固く握手をすると、揃ってにこやかに高耶の方を向いた。

「君が優秀過ぎるくらい優秀だってのが分かって嬉しいよ。今日はよろしく頼みます」
「高耶くん。この人は口が軽そうだけどちゃんと口を噤むことも知ってるよ。安心して仕事してくれ」
「……はあ……」

そういう確認作業だったらしい。

「源龍くんだっけ。君が女性だったら結婚を前提に話を進めたいところだよ。腹黒美人最高なのになあ」
「あ~、好きそうですねえ。ですが残念です。正真正銘、男ですからね」
「因みにお姉さんか妹さんは?」
「生き別れた双子の妹が居ますけど、人を辞めてしまったようです。とっても危険なので、見かけても声をかけないように。生贄にされますよ」
「なにそのデンジャラスな妹! お近付きになりたいっ……けど、死にたくないなあ」
「近付かないでくださいね。妖絡みで亡くなった人の処理するの大変なんですから」
「僕の心配して!?」

初対面だというのに、なぜこんなにも受け入れられているのか。
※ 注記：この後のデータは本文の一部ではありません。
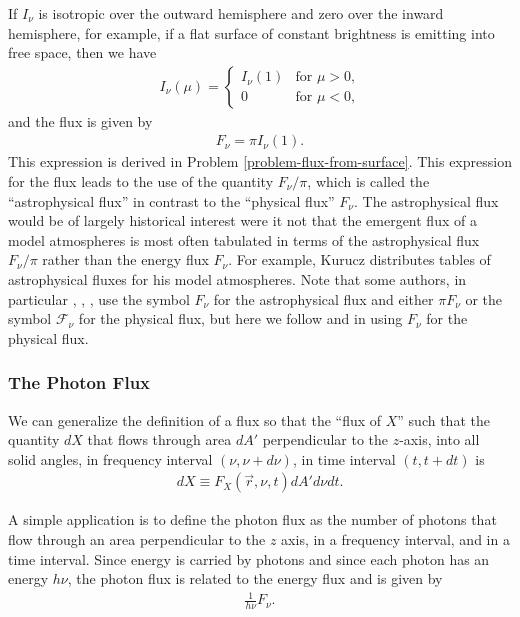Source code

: If $I_\nu$ is isotropic over the outward hemisphere and zero
over the inward hemisphere, for example, if a flat surface
of constant brightness is emitting into free space, then we
have
\begin{align}
I_\nu(\mu) =
\begin{cases}
I_\nu(1)&\mbox{for $\mu>0$,}\\
0&\mbox{for $\mu<0$,}
\end{cases}
\end{align}
and the flux is given by 
\begin{align}
\label{eq-flux-from-surface}
F_\nu = \pi I_\nu(1).
\end{align}
This expression is derived in Problem \ref{problem-flux-from-surface}.
This expression for the flux leads to the use of the quantity
$F_\nu/\pi$, which is called the ``astrophysical flux'' in contrast to
the ``physical flux'' $F_\nu$. The astrophysical flux would be of
largely historical interest were it not that the emergent flux of a
model atmospheres is most often tabulated in terms of the astrophysical
flux $F_\nu/\pi$ rather than the energy flux $F_\nu$. For example,
Kurucz distributes tables of astrophysical fluxes for his model
atmospheres. Note that some authors, in particular
\cite{Chandrasekhar-1960}, \cite{Mihalas-1978}, \cite{Gray-1992}, use
the symbol $F_\nu$ for the astrophysical flux and either $\pi F_\nu$ or
the symbol $\mathcal{F}_\nu$ for the physical flux, but here we follow
\cite{Milne-1930} and \cite{Rybicki-1979} in using $F_\nu$ for the
physical flux.

\newslide

\subsubsection{The Photon Flux}

We can generalize the definition of a flux so that the ``flux of $X$'' such that the quantity $dX$ that flows through area
$dA'$ perpendicular to the $z$-axis, into all solid angles, in frequency interval $(\nu,\nu+d\nu)$, in
time interval $(t,t+dt)$ is
\begin{align}
dX \equiv F_X(\vec r, \nu, t) dA' d\nu dt.
\end{align}

A simple application is to define the photon flux as the number of photons that flow through an area perpendicular to the $z$ axis, in a frequency interval, and in
a time interval.
Since energy is carried by photons and since each photon has an energy
$h\nu$, the photon flux is related to the energy flux and
is given by
\begin{align}
\frac{1}{h\nu} F_\nu. 
\end{align}

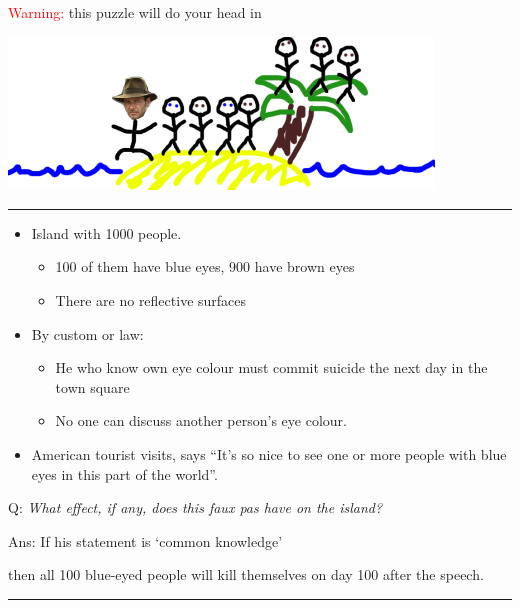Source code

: \documentclass[]{article}
\providecommand{\tightlist}{%
  \setlength{\itemsep}{0pt}\setlength{\parskip}{0pt}}
\begin{document}
\textcolor{red}{Warning:} this puzzle will do your head in

\includegraphics[height=1.6in]{picsfigs/blue-eyed.png}

\begin{center}\rule{0.5\linewidth}{\linethickness}\end{center}

\begin{itemize}
\tightlist
\item
  Island with 1000 people.

  \begin{itemize}
  \tightlist
  \item
    100 of them have blue eyes, 900 have brown eyes
  \item
    There are no reflective surfaces
  \end{itemize}
\item
  By custom or law:

  \begin{itemize}
  \tightlist
  \item
    He who know own eye colour must commit suicide the next day in the
    town square
  \item
    No one can discuss another person's eye colour.
  \end{itemize}
\item
  American tourist visits, says ``It's so nice to see one or more people
  with blue eyes in this part of the world''.
\end{itemize}

\bigskip

Q: \emph{What effect, if any, does this faux pas have on the island?}

\bigskip

Ans: If his statement is `common knowledge'

then all 100 blue-eyed people will kill themselves on day 100 after the
speech.

\begin{center}\rule{0.5\linewidth}{\linethickness}\end{center}
\end{document}

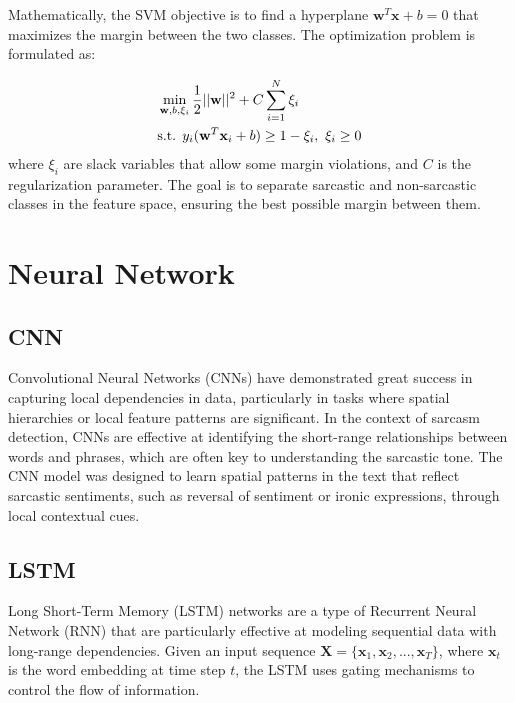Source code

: \documentclass[11pt]{article}
\begin{document}
Mathematically, the SVM objective is to find a hyperplane $\textbf{w}^T\textbf{x}+b=0$ that maximizes the margin between the two classes. The optimization problem is formulated as:

\begin{align}
    &\min_{\textbf{w},b,\xi_i}\frac{1}{2}||\textbf{w}||^2+C\sum_{i=1}^N\xi_i \\
    &\text{s.t. }y_i(\textbf{w}^T\textbf{x}_i+b)\geq 1-\xi_i,\ \xi_i\geq 0 \notag
\end{align}
where $\xi_i$ are slack variables that allow some margin violations, and $C$ is the regularization parameter. The goal is to separate sarcastic and non-sarcastic classes in the feature space, ensuring the best possible margin between them.

\section{Neural Network}
\subsection{CNN}
Convolutional Neural Networks (CNNs) have demonstrated great success in capturing local dependencies in data, particularly in tasks where spatial hierarchies or local feature patterns are significant. In the context of sarcasm detection, CNNs are effective at identifying the short-range relationships between words and phrases, which are often key to understanding the sarcastic tone. The CNN model was designed to learn spatial patterns in the text that reflect sarcastic sentiments, such as reversal of sentiment or ironic expressions, through local contextual cues.

\subsection{LSTM}
Long Short-Term Memory (LSTM) networks are a type of Recurrent Neural Network (RNN) that are particularly effective at modeling sequential data with long-range dependencies.\cite{lstm} Given an input sequence $\textbf{X}=\{\textbf{x}_1,\textbf{x}_2,...,\textbf{x}_T\}$, where $\textbf{x}_t$ is the word embedding at time step $t$, the LSTM uses gating mechanisms to control the flow of information.
\end{document}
源龍の思わぬコミュニケーション能力を見ることができた。

「……仕事……始めてもいいですか?」
「も、もちろんだよ」

修に確認すると、高耶は源龍と仁を放っておいて、さっさと作業を開始した。

まずは軽く過去視をする。合わせるのは、とりあえずはと賢が居る所だ。探っていくと、ピアノを弾く賢ともう一人。ヴァイオリンを弾くメガネをかけた神経質そうな男が視えた。彼がこの別荘の持ち主だろう。

「ヴァイオリニスト……でしたか」

その呟きを聞いて、修が目を見開いていた。だが、構わず高耶は部屋を見回していく。時間を送り、一人でヴァイオリンを弾く男を見つめる。きちんと、その時の音も耳に届いていた。

「これ……か?」

聞いたことのない音楽だ。歩いて男が居る場所へ進む。譜面台に乗っている楽譜は手書きのようだ。

また時を進めると、今度はピアノを弾いていた。そして、譜面台にある五線紙に書き進めていく。それも覗き込んで眉を寄せた。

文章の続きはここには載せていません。